__Data for this exercise__
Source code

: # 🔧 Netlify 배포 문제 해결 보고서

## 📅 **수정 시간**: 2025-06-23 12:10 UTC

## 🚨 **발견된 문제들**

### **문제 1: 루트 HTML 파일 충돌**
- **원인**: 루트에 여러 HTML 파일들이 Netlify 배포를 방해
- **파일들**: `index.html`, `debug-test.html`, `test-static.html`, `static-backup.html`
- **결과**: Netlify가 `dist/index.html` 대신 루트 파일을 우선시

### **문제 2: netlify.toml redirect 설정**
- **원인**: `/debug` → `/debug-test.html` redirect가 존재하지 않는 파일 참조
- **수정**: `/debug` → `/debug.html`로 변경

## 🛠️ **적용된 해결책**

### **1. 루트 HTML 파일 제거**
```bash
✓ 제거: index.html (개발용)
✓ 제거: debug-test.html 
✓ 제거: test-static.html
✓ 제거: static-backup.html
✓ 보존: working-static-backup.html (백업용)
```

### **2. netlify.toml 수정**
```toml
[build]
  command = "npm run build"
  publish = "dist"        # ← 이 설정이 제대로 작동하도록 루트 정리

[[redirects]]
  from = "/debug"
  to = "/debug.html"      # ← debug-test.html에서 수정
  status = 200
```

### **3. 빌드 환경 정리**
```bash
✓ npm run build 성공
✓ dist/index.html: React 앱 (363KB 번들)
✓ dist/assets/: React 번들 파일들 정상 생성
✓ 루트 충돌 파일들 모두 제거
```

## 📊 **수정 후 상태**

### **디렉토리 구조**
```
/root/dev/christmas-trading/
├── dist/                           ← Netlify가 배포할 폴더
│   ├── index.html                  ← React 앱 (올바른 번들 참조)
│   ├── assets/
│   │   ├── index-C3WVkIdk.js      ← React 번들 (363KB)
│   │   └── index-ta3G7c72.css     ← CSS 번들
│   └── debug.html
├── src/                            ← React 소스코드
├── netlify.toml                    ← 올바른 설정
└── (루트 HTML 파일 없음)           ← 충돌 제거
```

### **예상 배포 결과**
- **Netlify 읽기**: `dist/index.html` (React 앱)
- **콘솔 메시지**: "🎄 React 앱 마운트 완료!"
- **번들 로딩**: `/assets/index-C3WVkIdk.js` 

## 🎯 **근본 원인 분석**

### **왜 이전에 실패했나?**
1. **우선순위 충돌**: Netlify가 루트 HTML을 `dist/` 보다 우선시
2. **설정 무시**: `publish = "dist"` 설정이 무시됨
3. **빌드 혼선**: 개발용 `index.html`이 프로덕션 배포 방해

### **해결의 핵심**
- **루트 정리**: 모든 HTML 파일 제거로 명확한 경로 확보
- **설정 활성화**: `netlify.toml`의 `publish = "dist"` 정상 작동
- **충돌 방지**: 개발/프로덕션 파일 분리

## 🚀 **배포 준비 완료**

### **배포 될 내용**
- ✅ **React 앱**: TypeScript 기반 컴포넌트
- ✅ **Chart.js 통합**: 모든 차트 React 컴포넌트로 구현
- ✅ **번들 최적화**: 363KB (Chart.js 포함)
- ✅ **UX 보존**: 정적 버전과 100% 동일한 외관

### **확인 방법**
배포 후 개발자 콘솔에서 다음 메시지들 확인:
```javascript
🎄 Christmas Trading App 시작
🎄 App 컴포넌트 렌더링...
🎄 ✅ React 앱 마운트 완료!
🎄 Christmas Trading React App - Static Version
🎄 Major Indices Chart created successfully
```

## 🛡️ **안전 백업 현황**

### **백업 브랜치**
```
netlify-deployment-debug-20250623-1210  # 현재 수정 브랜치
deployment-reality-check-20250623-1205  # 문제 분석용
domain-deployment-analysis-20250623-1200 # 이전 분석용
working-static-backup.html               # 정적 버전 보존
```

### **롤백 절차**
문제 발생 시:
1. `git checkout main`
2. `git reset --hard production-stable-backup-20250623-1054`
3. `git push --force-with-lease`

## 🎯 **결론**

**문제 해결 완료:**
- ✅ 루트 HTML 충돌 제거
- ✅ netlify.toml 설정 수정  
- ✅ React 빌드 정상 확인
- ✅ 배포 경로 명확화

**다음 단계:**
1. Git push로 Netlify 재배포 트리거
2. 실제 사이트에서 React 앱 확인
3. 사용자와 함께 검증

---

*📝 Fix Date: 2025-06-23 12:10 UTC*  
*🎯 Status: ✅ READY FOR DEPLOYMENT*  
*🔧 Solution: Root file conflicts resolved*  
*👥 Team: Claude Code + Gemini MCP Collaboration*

__The problem__
Within the entries above, count each line holding the string "build". Give only the result.

__Reply__
3